Pictures paired with source code:
- Opening Delimiter -

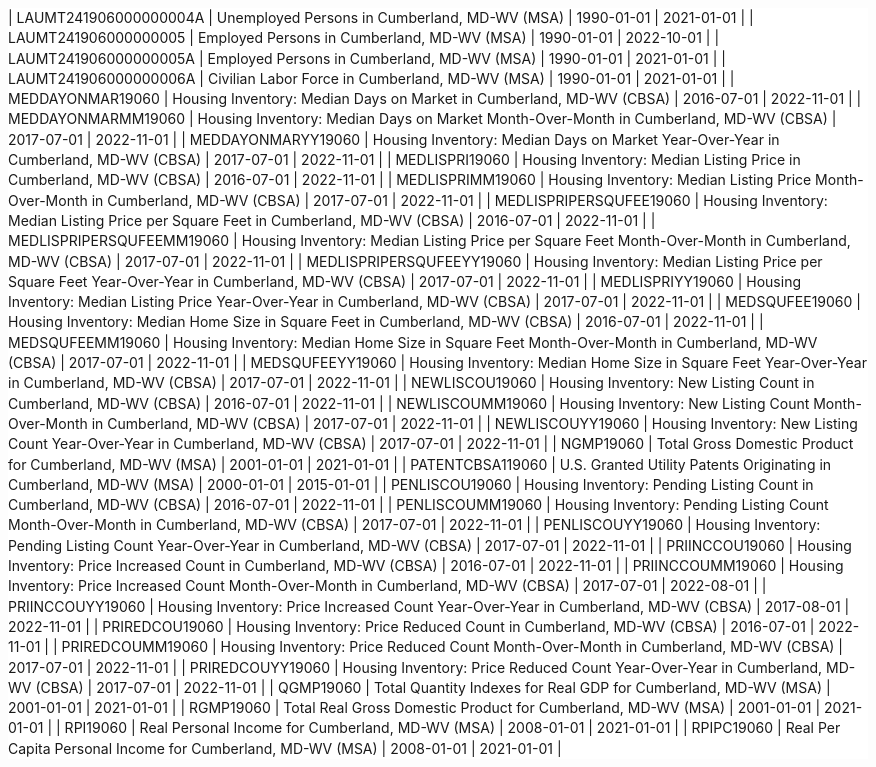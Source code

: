 | LAUMT241906000000004A     | Unemployed Persons in Cumberland, MD-WV (MSA)                                                        | 1990-01-01          | 2021-01-01        |
| LAUMT241906000000005      | Employed Persons in Cumberland, MD-WV (MSA)                                                          | 1990-01-01          | 2022-10-01        |
| LAUMT241906000000005A     | Employed Persons in Cumberland, MD-WV (MSA)                                                          | 1990-01-01          | 2021-01-01        |
| LAUMT241906000000006A     | Civilian Labor Force in Cumberland, MD-WV (MSA)                                                      | 1990-01-01          | 2021-01-01        |
| MEDDAYONMAR19060          | Housing Inventory: Median Days on Market in Cumberland, MD-WV (CBSA)                                 | 2016-07-01          | 2022-11-01        |
| MEDDAYONMARMM19060        | Housing Inventory: Median Days on Market Month-Over-Month in Cumberland, MD-WV (CBSA)                | 2017-07-01          | 2022-11-01        |
| MEDDAYONMARYY19060        | Housing Inventory: Median Days on Market Year-Over-Year in Cumberland, MD-WV (CBSA)                  | 2017-07-01          | 2022-11-01        |
| MEDLISPRI19060            | Housing Inventory: Median Listing Price in Cumberland, MD-WV (CBSA)                                  | 2016-07-01          | 2022-11-01        |
| MEDLISPRIMM19060          | Housing Inventory: Median Listing Price Month-Over-Month in Cumberland, MD-WV (CBSA)                 | 2017-07-01          | 2022-11-01        |
| MEDLISPRIPERSQUFEE19060   | Housing Inventory: Median Listing Price per Square Feet in Cumberland, MD-WV (CBSA)                  | 2016-07-01          | 2022-11-01        |
| MEDLISPRIPERSQUFEEMM19060 | Housing Inventory: Median Listing Price per Square Feet Month-Over-Month in Cumberland, MD-WV (CBSA) | 2017-07-01          | 2022-11-01        |
| MEDLISPRIPERSQUFEEYY19060 | Housing Inventory: Median Listing Price per Square Feet Year-Over-Year in Cumberland, MD-WV (CBSA)   | 2017-07-01          | 2022-11-01        |
| MEDLISPRIYY19060          | Housing Inventory: Median Listing Price Year-Over-Year in Cumberland, MD-WV (CBSA)                   | 2017-07-01          | 2022-11-01        |
| MEDSQUFEE19060            | Housing Inventory: Median Home Size in Square Feet in Cumberland, MD-WV (CBSA)                       | 2016-07-01          | 2022-11-01        |
| MEDSQUFEEMM19060          | Housing Inventory: Median Home Size in Square Feet Month-Over-Month in Cumberland, MD-WV (CBSA)      | 2017-07-01          | 2022-11-01        |
| MEDSQUFEEYY19060          | Housing Inventory: Median Home Size in Square Feet Year-Over-Year in Cumberland, MD-WV (CBSA)        | 2017-07-01          | 2022-11-01        |
| NEWLISCOU19060            | Housing Inventory: New Listing Count in Cumberland, MD-WV (CBSA)                                     | 2016-07-01          | 2022-11-01        |
| NEWLISCOUMM19060          | Housing Inventory: New Listing Count Month-Over-Month in Cumberland, MD-WV (CBSA)                    | 2017-07-01          | 2022-11-01        |
| NEWLISCOUYY19060          | Housing Inventory: New Listing Count Year-Over-Year in Cumberland, MD-WV (CBSA)                      | 2017-07-01          | 2022-11-01        |
| NGMP19060                 | Total Gross Domestic Product for Cumberland, MD-WV (MSA)                                             | 2001-01-01          | 2021-01-01        |
| PATENTCBSA119060          | U.S. Granted Utility Patents Originating in Cumberland, MD-WV (MSA)                                  | 2000-01-01          | 2015-01-01        |
| PENLISCOU19060            | Housing Inventory: Pending Listing Count in Cumberland, MD-WV (CBSA)                                 | 2016-07-01          | 2022-11-01        |
| PENLISCOUMM19060          | Housing Inventory: Pending Listing Count Month-Over-Month in Cumberland, MD-WV (CBSA)                | 2017-07-01          | 2022-11-01        |
| PENLISCOUYY19060          | Housing Inventory: Pending Listing Count Year-Over-Year in Cumberland, MD-WV (CBSA)                  | 2017-07-01          | 2022-11-01        |
| PRIINCCOU19060            | Housing Inventory: Price Increased Count in Cumberland, MD-WV (CBSA)                                 | 2016-07-01          | 2022-11-01        |
| PRIINCCOUMM19060          | Housing Inventory: Price Increased Count Month-Over-Month in Cumberland, MD-WV (CBSA)                | 2017-07-01          | 2022-08-01        |
| PRIINCCOUYY19060          | Housing Inventory: Price Increased Count Year-Over-Year in Cumberland, MD-WV (CBSA)                  | 2017-08-01          | 2022-11-01        |
| PRIREDCOU19060            | Housing Inventory: Price Reduced Count in Cumberland, MD-WV (CBSA)                                   | 2016-07-01          | 2022-11-01        |
| PRIREDCOUMM19060          | Housing Inventory: Price Reduced Count Month-Over-Month in Cumberland, MD-WV (CBSA)                  | 2017-07-01          | 2022-11-01        |
| PRIREDCOUYY19060          | Housing Inventory: Price Reduced Count Year-Over-Year in Cumberland, MD-WV (CBSA)                    | 2017-07-01          | 2022-11-01        |
| QGMP19060                 | Total Quantity Indexes for Real GDP for Cumberland, MD-WV (MSA)                                      | 2001-01-01          | 2021-01-01        |
| RGMP19060                 | Total Real Gross Domestic Product for Cumberland, MD-WV (MSA)                                        | 2001-01-01          | 2021-01-01        |
| RPI19060                  | Real Personal Income for Cumberland, MD-WV (MSA)                                                     | 2008-01-01          | 2021-01-01        |
| RPIPC19060                | Real Per Capita Personal Income for Cumberland, MD-WV (MSA)                                          | 2008-01-01          | 2021-01-01        |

- Closing Delimiter -

> [Directions for this task] Scan the entries above for the word "Pending". Report the lines that hold it.

> [Output of the exercise]
| PENLISCOU19060            | Housing Inventory: Pending Listing Count in Cumberland, MD-WV (CBSA)                                 | 2016-07-01          | 2022-11-01        |
| PENLISCOUMM19060          | Housing Inventory: Pending Listing Count Month-Over-Month in Cumberland, MD-WV (CBSA)                | 2017-07-01          | 2022-11-01        |
| PENLISCOUYY19060          | Housing Inventory: Pending Listing Count Year-Over-Year in Cumberland, MD-WV (CBSA)                  | 2017-07-01          | 2022-11-01        |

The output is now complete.